What lines below contain the word "theta"? Please pull each one out.

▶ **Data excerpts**
--*--

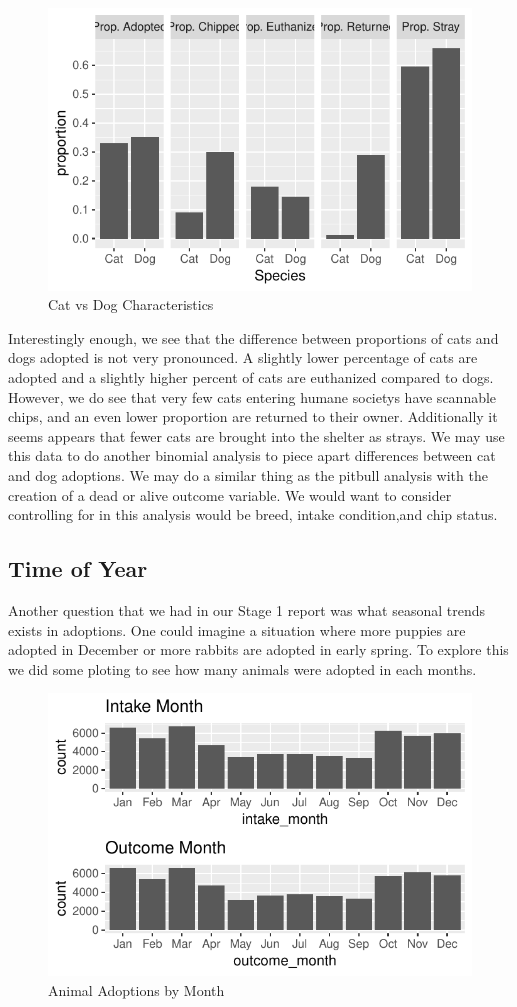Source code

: \documentclass[]{article}
\begin{document}
\begin{figure}[H]

{\centering \includegraphics[width=0.6\linewidth]{Stage_2_files/figure-latex/DogCat Figure-1} 

}

\caption{Cat vs Dog Characteristics}\label{fig:DogCat Figure}
\end{figure}

Interestingly enough, we see that the difference between proportions of
cats and dogs adopted is not very pronounced. A slightly lower
percentage of cats are adopted and a slightly higher percent of cats are
euthanized compared to dogs. However, we do see that very few cats
entering humane societys have scannable chips, and an even lower
proportion are returned to their owner. Additionally it seems appears
that fewer cats are brought into the shelter as strays. We may use this
data to do another binomial analysis to piece apart differences between
cat and dog adoptions. We may do a similar thing as the pitbull analysis
with the creation of a dead or alive outcome variable. We would want to
consider controlling for in this analysis would be breed, intake
condition,and chip status.

\subsection{Time of Year}\label{time-of-year}

Another question that we had in our Stage 1 report was what seasonal
trends exists in adoptions. One could imagine a situation where more
puppies are adopted in December or more rabbits are adopted in early
spring. To explore this we did some ploting to see how many animals were
adopted in each months.

\begin{figure}[H]

{\centering \includegraphics[width=0.6\linewidth]{Stage_2_files/figure-latex/Month Figure-1} 

}

\caption{Animal Adoptions by Month}\label{fig:Month Figure}
\end{figure}
\end{document}
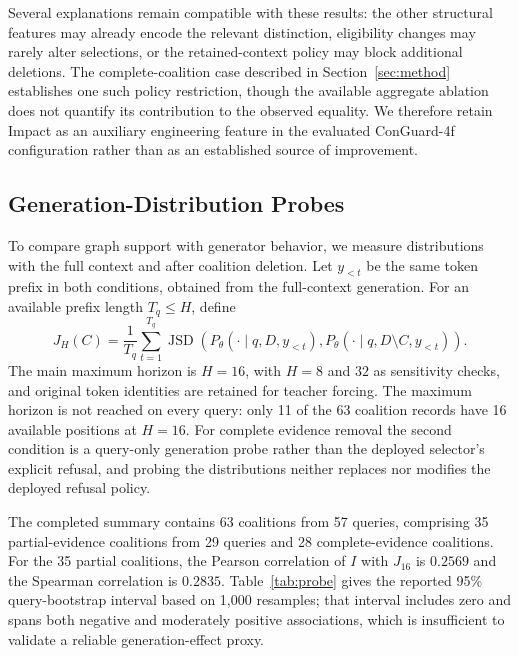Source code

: \documentclass[sigconf]{aamas}
\begin{document}
Several explanations remain compatible with these results: the other structural features may already encode the relevant distinction, eligibility changes may rarely alter selections, or the retained-context policy may block additional deletions. The complete-coalition case described in Section~\ref{sec:method} establishes one such policy restriction, though the available aggregate ablation does not quantify its contribution to the observed equality. We therefore retain Impact as an auxiliary engineering feature in the evaluated ConGuard-4f configuration rather than as an established source of improvement.

\subsection{Generation-Distribution Probes}
\label{sec:probe}
To compare graph support with generator behavior, we measure distributions with the full context and after coalition deletion. Let $y_{<t}$ be the same token prefix in both conditions, obtained from the full-context generation. For an available prefix length $T_q\leq H$, define
\begin{equation}
J_H(C)=\frac{1}{T_q}\sum_{t=1}^{T_q}\operatorname{JSD}\!\left(
P_\theta(\cdot\mid q,D,y_{<t}),
P_\theta(\cdot\mid q,D\setminus C,y_{<t})\right).
\label{eq:probe}
\end{equation}
The main maximum horizon is $H=16$, with $H=8$ and $32$ as sensitivity checks, and original token identities are retained for teacher forcing. The maximum horizon is not reached on every query: only 11 of the 63 coalition records have 16 available positions at $H=16$. For complete evidence removal the second condition is a query-only generation probe rather than the deployed selector's explicit refusal, and probing the distributions neither replaces nor modifies the deployed refusal policy.

The completed summary contains 63 coalitions from 57 queries, comprising 35 partial-evidence coalitions from 29 queries and 28 complete-evidence coalitions. For the 35 partial coalitions, the Pearson correlation of $I$ with $J_{16}$ is $0.2569$ and the Spearman correlation is $0.2835$. Table~\ref{tab:probe} gives the reported 95\% query-bootstrap interval based on 1,000 resamples; that interval includes zero and spans both negative and moderately positive associations, which is insufficient to validate a reliable generation-effect proxy.
\end{document}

--*--

▶ **RESPONSE AREA**
P_\theta(\cdot\mid q,D,y_{<t}),
P_\theta(\cdot\mid q,D\setminus C,y_{<t})\right).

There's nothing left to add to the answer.